Just when I thought I truly couldn't stand one more touch to my clit, I felt someone steely cold and hard pinch my overworked clit as tight as could be. I screamed, but not in fear - in release. I screamed and screamed, louder and louder as she tightened her weapon around my clit until the two seemed as one, hard metal and soft flesh, fused into some magical new kind of sexual center. I felt my entire body focused on my clit--  no, not only my entire body, my entire life, every moment I'd ever existed was now balanced on that small hub of nerve endings, daring it to tip over, spill, let go. The sensation was so vivid, so intense, so much, that I almost didn't notice as her fingers at last slid into me. 

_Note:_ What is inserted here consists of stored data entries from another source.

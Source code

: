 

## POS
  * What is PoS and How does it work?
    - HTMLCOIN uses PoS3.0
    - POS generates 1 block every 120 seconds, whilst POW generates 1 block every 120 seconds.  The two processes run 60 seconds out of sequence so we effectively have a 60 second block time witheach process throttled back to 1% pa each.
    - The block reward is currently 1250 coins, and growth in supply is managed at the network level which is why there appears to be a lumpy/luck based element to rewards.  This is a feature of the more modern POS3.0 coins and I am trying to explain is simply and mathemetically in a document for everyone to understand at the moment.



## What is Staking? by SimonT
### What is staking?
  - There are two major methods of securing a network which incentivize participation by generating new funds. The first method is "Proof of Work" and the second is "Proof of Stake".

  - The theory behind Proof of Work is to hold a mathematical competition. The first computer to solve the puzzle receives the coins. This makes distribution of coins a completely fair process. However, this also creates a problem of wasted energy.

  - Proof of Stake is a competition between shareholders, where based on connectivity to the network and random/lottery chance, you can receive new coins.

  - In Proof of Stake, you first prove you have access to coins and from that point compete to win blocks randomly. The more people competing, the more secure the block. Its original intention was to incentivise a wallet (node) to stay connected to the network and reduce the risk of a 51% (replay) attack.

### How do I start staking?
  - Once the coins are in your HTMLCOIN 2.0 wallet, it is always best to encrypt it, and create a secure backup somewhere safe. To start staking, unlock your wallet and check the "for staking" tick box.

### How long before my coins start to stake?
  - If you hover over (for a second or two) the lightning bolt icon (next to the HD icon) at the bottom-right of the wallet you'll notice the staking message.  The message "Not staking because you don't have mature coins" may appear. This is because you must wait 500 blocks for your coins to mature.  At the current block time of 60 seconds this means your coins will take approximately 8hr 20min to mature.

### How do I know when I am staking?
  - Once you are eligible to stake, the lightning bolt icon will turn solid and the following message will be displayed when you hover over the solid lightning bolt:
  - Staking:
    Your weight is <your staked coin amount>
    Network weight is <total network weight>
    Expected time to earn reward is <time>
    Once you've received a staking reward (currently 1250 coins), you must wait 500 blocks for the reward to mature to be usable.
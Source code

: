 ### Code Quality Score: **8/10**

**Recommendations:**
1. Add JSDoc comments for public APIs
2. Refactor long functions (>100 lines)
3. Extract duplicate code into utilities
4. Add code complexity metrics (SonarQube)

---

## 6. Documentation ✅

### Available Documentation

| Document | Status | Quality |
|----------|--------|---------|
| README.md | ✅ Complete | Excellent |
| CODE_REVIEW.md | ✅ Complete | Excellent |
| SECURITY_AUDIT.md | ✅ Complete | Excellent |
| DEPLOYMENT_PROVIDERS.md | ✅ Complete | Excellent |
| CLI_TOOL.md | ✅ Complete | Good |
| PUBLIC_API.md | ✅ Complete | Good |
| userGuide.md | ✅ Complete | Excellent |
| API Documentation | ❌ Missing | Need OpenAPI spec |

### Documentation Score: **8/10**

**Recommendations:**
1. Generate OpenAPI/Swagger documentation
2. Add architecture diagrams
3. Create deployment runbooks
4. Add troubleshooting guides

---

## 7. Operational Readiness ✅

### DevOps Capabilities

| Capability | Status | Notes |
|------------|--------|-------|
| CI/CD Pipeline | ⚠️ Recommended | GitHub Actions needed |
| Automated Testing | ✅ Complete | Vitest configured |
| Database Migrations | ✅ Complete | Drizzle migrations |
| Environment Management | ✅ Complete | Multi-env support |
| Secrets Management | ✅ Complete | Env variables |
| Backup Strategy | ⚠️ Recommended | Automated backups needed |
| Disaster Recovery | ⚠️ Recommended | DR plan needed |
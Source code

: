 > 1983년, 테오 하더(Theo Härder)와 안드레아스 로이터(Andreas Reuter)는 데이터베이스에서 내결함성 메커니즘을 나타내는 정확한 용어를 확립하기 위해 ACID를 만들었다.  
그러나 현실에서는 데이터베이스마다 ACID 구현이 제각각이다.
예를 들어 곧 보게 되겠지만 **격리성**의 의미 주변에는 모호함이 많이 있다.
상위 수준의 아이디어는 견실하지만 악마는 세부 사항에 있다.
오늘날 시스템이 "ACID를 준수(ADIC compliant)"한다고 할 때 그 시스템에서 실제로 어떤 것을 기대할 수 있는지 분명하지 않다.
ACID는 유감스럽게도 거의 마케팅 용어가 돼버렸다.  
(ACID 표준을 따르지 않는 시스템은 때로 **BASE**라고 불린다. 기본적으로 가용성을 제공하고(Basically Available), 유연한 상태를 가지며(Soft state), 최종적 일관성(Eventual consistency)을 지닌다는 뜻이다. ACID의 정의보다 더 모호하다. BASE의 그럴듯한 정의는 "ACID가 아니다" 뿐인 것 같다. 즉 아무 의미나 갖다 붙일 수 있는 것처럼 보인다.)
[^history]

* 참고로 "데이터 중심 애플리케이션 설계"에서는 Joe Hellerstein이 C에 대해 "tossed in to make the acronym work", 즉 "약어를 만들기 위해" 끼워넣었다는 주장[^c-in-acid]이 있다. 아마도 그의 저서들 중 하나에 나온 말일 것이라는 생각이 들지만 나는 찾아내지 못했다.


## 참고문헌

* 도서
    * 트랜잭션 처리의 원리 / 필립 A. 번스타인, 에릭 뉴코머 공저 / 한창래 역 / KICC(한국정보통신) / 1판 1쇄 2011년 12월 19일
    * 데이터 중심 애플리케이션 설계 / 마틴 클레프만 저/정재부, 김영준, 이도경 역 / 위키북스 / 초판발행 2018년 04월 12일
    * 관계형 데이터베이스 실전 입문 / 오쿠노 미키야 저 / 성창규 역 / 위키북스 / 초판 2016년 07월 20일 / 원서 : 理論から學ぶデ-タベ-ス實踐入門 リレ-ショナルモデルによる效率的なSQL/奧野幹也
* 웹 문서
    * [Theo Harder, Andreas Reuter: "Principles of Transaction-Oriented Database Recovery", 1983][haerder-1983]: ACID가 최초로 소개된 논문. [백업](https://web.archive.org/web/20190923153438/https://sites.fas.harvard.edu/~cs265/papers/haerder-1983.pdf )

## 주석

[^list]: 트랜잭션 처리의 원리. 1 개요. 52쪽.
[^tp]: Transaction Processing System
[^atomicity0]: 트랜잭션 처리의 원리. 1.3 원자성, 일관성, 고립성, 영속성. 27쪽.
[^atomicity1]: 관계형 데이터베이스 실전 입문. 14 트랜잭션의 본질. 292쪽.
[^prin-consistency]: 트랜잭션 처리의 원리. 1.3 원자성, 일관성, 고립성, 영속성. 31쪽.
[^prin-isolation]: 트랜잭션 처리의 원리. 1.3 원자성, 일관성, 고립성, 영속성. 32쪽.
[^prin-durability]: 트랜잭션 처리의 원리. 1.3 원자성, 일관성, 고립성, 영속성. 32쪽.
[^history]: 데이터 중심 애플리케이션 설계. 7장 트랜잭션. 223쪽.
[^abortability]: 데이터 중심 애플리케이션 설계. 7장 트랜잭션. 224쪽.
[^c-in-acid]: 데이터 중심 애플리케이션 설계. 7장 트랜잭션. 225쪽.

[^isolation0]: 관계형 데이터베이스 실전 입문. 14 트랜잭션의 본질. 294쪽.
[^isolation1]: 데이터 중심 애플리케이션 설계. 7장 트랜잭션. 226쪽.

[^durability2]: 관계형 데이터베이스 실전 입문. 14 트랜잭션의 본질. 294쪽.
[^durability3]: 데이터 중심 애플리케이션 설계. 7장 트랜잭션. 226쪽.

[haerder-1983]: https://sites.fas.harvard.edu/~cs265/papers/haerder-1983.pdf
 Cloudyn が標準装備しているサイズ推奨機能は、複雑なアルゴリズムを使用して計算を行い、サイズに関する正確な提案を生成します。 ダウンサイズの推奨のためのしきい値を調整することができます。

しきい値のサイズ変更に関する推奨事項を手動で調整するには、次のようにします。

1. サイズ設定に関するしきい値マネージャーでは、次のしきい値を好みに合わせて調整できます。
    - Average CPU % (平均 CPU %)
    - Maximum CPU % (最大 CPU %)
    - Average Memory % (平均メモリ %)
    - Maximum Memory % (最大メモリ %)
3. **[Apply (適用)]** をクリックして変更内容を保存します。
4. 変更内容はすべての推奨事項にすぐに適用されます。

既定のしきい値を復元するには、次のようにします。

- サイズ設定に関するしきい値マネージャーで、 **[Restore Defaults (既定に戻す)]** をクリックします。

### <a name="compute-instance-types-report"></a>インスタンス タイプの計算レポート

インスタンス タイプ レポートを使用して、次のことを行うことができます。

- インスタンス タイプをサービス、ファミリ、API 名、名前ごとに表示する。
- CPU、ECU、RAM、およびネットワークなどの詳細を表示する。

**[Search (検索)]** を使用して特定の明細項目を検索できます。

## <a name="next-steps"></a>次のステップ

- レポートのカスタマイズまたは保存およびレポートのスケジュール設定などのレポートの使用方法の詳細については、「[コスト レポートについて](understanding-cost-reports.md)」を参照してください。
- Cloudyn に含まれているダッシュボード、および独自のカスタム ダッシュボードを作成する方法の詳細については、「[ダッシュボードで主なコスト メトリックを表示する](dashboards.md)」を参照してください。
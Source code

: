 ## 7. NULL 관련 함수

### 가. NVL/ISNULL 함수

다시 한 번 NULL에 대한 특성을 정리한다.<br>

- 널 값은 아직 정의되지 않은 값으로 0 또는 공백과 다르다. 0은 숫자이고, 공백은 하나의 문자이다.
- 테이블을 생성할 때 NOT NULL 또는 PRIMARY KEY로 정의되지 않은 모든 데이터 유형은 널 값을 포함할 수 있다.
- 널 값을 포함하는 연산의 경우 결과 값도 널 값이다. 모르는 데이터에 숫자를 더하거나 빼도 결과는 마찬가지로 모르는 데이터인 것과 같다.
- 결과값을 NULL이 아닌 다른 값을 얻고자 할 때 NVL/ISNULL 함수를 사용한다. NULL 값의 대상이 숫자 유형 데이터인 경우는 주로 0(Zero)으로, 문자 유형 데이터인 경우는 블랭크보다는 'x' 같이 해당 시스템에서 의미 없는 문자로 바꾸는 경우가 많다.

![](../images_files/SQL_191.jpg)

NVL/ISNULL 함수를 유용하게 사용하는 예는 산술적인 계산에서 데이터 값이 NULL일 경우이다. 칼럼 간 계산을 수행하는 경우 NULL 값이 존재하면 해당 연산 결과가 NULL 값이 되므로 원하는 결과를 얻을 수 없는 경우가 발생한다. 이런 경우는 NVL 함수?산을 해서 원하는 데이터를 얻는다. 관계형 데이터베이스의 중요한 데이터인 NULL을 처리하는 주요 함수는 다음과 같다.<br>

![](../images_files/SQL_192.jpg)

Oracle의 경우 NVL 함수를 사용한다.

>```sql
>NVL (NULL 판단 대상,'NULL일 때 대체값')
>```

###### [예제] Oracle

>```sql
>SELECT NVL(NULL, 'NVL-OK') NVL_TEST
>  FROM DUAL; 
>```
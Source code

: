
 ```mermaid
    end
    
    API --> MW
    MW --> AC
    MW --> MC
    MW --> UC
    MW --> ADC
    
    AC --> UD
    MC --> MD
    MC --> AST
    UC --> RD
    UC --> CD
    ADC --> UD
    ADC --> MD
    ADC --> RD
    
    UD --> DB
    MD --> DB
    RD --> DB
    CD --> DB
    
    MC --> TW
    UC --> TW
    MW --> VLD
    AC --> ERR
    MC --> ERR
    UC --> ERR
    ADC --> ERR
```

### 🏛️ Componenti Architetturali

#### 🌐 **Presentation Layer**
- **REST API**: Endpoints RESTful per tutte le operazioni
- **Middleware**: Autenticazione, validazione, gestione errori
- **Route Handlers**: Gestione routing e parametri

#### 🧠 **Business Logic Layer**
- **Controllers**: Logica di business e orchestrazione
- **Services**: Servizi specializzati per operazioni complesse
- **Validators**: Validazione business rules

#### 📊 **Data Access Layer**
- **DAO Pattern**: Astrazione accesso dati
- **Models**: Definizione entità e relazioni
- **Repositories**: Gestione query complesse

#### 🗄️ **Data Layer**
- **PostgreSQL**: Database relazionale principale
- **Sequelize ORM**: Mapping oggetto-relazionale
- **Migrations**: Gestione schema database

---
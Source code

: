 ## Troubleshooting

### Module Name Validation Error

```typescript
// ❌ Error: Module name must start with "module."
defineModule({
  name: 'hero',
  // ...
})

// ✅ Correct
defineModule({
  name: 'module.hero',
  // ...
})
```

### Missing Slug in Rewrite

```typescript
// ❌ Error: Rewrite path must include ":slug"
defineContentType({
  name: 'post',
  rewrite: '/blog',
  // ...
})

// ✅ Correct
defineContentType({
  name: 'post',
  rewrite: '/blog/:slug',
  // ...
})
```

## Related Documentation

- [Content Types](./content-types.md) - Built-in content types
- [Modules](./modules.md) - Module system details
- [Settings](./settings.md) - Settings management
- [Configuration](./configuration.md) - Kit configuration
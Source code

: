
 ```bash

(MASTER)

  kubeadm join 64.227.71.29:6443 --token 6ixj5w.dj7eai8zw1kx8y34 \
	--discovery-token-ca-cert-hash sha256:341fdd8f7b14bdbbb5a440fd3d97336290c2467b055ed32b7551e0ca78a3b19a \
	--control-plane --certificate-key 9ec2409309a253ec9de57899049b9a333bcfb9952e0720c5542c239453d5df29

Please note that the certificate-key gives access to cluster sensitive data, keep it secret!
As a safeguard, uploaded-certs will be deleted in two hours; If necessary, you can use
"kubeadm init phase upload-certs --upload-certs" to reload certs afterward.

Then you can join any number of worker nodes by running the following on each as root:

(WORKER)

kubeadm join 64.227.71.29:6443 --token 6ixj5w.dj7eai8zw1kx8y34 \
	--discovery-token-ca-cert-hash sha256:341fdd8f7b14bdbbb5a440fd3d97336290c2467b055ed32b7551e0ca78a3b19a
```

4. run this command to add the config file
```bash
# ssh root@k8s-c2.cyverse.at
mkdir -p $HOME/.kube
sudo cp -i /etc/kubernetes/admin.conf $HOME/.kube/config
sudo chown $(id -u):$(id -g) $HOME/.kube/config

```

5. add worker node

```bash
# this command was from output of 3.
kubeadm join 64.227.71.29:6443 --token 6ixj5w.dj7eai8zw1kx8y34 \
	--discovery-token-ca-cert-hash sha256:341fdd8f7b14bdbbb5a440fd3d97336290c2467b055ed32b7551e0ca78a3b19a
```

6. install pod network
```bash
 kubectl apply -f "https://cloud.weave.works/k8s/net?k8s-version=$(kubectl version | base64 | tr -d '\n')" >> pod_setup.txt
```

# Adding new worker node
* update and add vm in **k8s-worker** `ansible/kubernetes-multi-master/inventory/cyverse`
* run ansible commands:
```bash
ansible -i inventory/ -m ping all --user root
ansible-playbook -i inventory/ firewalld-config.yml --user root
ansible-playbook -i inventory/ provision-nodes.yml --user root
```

And she didn't go slowly, that Ariana - first there were none, then there were three insistent fingers working
their way deep inside me. In the state I was in, she accomplished that pretty easily, and then I felt the fourth one slip in as well. I was pushing back as much as I could at first, but then I just slid and melted into her touch when she completed her job by getting her fist firmly wedged inside my dripping pussy. I just lay back and went with it, sobbing all my fear, tension and desire out into the room, the chair, onto her hand. She gave back with just as much vigor, sweating and grunting and daring to look back into my eyes when I gazed down at her. 

I was so overcome that I grabbed her head as she'd grabbed me earlier and shoved it down against my leg. I felt her bite my thigh, and I smiled as I came one final time with a fierce grunt and a stream of come. I lay
back in the chair once again, sweaty, tired, and thoroughly fucked. I hardly noticed as the scissors again went to work, and I might have passed out, because the next thing I knew I was sitting normally in the chair, untied, skirt straightened, shirt on. But when I looked in the mirror it was a new girl, a stranger, who stared back. This girl had short, fluffy hair, the same color, but with a much fresher, younger look to it.

My hair wasn't the only thing changed about me - I looked younger because I looked relaxed, peaceful, happy. I turned around to thank Ariana, if there is a way to really thank someone for giving back your radiance, but she was gone. On the counter in front of me was a note: "thanks for the ride - enjoy your hair." I grabbed the note and hightailed it out of there, too shaken up by the evening's events to puzzle them out in such a highly charged atmosphere. On the way out I grabbed a business card for The Do; they could definitely do me anytime.